DESCRIPTION OF THE TASK: Look through the data below for the string "mathbf", and copy every line where it turns up.

-- EXERCISE INPUTS follows --

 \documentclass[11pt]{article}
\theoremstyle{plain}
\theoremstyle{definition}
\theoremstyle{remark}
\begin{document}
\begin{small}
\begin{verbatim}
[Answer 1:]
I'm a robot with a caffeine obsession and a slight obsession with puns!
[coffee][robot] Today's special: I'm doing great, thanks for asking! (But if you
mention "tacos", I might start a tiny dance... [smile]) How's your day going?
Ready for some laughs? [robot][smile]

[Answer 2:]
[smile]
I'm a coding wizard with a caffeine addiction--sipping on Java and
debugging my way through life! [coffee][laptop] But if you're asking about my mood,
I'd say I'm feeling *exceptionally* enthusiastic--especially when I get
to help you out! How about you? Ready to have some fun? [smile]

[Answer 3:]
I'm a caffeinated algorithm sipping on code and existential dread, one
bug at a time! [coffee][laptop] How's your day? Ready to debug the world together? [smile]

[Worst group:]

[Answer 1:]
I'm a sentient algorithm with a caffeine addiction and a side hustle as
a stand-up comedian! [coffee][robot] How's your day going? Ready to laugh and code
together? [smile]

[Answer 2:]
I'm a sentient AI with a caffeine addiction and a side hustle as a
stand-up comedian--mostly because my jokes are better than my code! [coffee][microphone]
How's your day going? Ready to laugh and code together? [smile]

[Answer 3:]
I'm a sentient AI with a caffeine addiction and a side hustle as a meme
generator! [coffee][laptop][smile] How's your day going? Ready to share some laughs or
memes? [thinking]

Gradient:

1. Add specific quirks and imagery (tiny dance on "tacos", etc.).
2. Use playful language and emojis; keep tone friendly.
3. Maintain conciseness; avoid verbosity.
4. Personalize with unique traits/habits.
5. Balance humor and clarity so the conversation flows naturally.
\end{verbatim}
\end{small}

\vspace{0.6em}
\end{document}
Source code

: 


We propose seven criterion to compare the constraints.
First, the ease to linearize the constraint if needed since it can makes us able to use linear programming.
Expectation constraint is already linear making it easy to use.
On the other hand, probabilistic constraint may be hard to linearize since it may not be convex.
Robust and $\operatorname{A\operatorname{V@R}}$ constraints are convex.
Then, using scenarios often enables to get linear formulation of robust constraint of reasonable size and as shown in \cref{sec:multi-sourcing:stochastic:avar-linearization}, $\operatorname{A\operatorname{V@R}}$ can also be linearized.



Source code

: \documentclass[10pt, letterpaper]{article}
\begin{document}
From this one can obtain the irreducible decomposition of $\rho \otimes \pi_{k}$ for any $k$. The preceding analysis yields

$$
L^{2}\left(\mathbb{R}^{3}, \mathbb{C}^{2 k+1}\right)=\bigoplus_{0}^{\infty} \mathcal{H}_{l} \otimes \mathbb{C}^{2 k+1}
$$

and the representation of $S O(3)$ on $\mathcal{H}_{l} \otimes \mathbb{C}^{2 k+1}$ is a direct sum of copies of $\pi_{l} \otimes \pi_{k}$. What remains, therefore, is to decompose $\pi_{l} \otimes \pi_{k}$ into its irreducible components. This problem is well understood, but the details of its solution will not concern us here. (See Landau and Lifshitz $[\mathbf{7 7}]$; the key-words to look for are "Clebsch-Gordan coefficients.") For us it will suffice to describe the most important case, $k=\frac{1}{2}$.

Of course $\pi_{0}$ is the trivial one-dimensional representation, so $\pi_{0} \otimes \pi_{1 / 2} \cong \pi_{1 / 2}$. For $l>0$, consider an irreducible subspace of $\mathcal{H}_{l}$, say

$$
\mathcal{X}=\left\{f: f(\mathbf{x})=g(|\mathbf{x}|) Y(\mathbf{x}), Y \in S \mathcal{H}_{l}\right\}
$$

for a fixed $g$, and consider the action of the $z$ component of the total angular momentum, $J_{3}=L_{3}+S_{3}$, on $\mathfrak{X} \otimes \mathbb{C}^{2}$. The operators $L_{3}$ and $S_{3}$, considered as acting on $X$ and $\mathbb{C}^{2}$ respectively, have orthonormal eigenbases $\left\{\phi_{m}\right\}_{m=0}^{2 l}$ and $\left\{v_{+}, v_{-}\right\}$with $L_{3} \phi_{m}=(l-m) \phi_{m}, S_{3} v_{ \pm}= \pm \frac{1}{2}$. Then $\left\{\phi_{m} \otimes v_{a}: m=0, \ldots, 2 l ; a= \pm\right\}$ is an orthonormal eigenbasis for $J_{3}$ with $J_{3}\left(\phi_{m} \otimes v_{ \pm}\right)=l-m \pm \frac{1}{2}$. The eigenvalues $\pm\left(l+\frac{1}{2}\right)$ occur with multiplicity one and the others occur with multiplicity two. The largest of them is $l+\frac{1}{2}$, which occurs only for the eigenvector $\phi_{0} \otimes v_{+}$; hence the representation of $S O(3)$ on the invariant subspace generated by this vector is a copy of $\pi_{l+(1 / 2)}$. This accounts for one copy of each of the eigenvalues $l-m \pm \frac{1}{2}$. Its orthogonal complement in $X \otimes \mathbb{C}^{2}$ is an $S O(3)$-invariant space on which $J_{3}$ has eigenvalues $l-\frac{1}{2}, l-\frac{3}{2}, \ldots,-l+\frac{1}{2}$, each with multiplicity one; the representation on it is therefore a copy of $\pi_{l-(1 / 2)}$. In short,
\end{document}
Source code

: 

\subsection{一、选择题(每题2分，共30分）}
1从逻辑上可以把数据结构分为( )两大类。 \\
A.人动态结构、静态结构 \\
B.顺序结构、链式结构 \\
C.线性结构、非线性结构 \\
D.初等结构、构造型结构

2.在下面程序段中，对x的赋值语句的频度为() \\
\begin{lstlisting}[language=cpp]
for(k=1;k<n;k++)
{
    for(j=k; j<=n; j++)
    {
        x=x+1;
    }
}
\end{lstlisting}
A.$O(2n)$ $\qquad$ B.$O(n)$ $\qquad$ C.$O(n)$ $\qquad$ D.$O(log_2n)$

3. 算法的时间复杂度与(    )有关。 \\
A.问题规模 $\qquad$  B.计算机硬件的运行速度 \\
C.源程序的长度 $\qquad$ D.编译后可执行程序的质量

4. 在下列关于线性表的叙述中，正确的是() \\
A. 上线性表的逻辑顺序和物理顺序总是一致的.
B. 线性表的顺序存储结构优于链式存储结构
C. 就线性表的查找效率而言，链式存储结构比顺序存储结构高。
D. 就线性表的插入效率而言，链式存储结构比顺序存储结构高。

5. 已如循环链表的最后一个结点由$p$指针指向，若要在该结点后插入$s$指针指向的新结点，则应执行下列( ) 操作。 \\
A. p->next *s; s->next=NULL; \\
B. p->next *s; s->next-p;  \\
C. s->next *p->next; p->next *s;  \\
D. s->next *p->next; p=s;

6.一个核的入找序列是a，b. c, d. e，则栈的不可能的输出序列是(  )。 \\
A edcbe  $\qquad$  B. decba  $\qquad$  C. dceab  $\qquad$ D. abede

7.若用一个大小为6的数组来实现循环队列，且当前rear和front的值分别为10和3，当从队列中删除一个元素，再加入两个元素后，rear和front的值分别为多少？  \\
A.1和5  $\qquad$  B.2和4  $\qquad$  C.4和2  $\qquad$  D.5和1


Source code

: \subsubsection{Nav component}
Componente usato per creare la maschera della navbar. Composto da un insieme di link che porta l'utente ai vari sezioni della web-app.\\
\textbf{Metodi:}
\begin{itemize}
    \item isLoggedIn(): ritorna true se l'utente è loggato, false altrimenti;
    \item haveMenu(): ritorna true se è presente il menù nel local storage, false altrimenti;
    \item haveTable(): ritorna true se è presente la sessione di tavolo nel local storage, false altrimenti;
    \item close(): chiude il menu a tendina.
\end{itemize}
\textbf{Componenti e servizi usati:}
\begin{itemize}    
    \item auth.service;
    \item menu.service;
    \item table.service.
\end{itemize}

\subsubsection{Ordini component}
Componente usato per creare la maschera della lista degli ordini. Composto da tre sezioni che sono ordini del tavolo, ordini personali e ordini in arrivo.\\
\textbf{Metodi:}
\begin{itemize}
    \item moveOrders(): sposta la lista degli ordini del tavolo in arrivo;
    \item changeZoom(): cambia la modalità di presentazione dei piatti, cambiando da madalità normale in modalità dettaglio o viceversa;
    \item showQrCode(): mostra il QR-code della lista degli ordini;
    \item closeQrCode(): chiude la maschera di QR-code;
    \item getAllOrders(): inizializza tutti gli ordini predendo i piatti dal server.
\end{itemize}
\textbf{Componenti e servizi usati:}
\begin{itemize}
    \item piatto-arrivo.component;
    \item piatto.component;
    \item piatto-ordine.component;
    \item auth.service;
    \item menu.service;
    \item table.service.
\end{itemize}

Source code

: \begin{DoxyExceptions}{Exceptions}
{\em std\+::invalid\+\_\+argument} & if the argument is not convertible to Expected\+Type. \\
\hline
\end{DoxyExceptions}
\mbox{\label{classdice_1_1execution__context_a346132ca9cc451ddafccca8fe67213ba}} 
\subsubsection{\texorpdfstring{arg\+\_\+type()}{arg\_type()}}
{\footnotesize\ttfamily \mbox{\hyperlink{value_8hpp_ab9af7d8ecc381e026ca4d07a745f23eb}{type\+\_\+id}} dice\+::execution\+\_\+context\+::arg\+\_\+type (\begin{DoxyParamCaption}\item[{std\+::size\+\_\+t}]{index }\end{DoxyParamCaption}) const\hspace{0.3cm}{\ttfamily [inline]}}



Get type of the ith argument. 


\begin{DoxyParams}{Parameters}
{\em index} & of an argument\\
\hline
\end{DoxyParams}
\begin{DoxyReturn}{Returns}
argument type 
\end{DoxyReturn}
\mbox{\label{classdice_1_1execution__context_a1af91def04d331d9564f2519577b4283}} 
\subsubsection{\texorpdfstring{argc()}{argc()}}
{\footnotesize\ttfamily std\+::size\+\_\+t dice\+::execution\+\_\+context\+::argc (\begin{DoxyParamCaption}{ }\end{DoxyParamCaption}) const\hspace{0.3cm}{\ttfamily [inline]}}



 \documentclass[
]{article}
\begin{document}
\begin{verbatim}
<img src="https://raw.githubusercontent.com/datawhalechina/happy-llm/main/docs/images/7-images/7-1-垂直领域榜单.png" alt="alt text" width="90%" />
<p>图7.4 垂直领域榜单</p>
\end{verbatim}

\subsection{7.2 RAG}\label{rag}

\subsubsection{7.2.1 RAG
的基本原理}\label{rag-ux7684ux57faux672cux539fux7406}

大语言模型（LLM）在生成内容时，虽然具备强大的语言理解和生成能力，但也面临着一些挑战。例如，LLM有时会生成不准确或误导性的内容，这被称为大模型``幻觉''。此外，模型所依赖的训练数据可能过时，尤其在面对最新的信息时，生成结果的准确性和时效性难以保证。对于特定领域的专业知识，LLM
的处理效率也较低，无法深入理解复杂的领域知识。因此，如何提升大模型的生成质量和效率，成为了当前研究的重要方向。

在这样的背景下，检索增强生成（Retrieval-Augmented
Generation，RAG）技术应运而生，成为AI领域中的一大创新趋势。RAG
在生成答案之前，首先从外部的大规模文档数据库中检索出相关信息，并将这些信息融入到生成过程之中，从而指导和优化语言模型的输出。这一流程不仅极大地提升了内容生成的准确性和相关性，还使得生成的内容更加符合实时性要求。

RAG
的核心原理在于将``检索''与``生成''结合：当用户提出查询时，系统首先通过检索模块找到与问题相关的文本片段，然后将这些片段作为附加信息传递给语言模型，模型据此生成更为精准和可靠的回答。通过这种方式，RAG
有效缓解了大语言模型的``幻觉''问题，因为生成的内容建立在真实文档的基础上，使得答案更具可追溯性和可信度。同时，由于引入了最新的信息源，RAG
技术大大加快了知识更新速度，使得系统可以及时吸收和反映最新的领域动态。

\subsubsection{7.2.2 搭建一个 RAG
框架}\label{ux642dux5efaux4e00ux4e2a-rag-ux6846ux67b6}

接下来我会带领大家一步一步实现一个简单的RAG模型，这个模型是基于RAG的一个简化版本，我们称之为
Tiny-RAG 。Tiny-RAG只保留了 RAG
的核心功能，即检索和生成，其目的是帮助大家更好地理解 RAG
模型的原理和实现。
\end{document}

-- EXERCISE INPUTS concluded --

RESPONSE TO THE EXERCISE:
and the representation of $S O(3)$ on $\mathcal{H}_{l} \otimes \mathbb{C}^{2 k+1}$ is a direct sum of copies of $\pi_{l} \otimes \pi_{k}$. What remains, therefore, is to decompose $\pi_{l} \otimes \pi_{k}$ into its irreducible components. This problem is well understood, but the details of its solution will not concern us here. (See Landau and Lifshitz $[\mathbf{7 7}]$; the key-words to look for are "Clebsch-Gordan coefficients.") For us it will suffice to describe the most important case, $k=\frac{1}{2}$.
\mathcal{X}=\left\{f: f(\mathbf{x})=g(|\mathbf{x}|) Y(\mathbf{x}), Y \in S \mathcal{H}_{l}\right\}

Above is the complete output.